A l’issue de ce moment passé en leur compagnie, nous nous interrogeons tout de même sur la force que Fran Kourouma doit déployer pour monter sur scène et nous faire le récit de ces horreurs. Lui, qui a vu des choses que des yeux doivent avoir peine à oublier. Nous parlons de cadavres d’amis, de séances de tortures, de viols innommables. Sans compter la peur qu’il nous relate, celle d’une mort qui peut subvenir à tout moment. Les coups reçus, les passages à tabac qui le laissent pour mort au sol. Des mots atroces qui sont des souvenirs.
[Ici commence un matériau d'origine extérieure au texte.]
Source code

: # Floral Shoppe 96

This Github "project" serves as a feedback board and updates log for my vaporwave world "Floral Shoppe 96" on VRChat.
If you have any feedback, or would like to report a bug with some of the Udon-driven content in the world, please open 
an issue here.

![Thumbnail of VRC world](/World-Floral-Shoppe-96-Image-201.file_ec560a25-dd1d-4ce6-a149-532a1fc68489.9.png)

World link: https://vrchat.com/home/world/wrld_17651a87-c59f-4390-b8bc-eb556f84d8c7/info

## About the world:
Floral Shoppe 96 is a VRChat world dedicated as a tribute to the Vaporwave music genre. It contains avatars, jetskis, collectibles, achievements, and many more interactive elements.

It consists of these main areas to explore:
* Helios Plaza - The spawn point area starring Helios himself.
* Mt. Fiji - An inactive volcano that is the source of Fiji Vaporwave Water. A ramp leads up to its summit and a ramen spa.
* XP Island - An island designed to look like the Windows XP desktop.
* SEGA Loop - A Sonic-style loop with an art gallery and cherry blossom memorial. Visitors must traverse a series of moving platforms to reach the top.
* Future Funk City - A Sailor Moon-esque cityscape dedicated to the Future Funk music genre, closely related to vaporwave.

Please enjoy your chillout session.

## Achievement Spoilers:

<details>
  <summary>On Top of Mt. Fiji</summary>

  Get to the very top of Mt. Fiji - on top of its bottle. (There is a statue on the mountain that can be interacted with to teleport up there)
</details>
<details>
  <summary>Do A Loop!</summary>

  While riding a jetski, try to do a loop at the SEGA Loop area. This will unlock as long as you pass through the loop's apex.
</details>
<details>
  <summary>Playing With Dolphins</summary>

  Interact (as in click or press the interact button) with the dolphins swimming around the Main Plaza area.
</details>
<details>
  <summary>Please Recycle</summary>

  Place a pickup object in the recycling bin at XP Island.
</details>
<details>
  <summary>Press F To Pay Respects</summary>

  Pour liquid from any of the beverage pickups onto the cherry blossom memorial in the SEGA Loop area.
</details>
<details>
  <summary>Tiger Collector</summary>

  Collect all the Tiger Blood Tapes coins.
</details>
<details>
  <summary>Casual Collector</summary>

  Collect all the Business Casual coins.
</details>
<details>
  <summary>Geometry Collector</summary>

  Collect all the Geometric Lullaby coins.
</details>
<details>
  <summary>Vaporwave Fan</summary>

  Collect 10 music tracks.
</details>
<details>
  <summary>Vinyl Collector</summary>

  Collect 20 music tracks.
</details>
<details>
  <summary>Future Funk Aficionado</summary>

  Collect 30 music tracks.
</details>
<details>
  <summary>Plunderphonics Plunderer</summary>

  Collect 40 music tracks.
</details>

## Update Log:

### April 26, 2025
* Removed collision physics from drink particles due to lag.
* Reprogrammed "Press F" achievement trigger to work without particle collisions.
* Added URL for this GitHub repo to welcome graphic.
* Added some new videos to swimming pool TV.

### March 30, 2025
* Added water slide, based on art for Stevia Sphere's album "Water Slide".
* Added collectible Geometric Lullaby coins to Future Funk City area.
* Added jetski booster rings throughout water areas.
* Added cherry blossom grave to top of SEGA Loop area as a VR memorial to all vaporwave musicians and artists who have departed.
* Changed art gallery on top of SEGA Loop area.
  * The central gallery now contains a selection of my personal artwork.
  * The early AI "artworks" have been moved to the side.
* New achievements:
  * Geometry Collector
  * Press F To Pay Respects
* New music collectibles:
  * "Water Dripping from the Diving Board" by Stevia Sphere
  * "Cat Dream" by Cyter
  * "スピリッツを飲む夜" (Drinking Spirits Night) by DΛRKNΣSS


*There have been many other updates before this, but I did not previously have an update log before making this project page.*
Et la première chose que l’on se demande c’est : « Comment fait-il pour être débout, pour en parler, pour être là en face de nous avec un projecteur dirigé sur lui ? » A cela, il nous répondra : « Moi ça me fait du bien d’être avec vous ici, de parler. Quand je sors d’ici, je dors très bien après ».
Y a-t-il un mot plus fort que résilience ? Plus vaste que courage ? Plus grande que respect ?
Cette parole qu’il libère chaque jour sur scène voit partir avec elles des dizaines de fantômes qui furent jadis des amis, des compagnons d’infortune, des yeux à peine croisés. Au-delà de la notion d’Art, de théâtre, nous parlons tout simplement d’Humanisme et de Fraternité. De l’urgence de la solidarité et de l’importance d’ouvrir les yeux.
Notre soleil est une pièce importante et nécessaire. Elle dépasse le cadre du loisir, de l’envie, elle est d’utilité publique. Son importance et sa pertinence dépasse de loin les murs d’un théâtre et nous espérons qu’elle rencontrera le succès qu’elle mérite et continuera encore sa route pendant plusieurs années.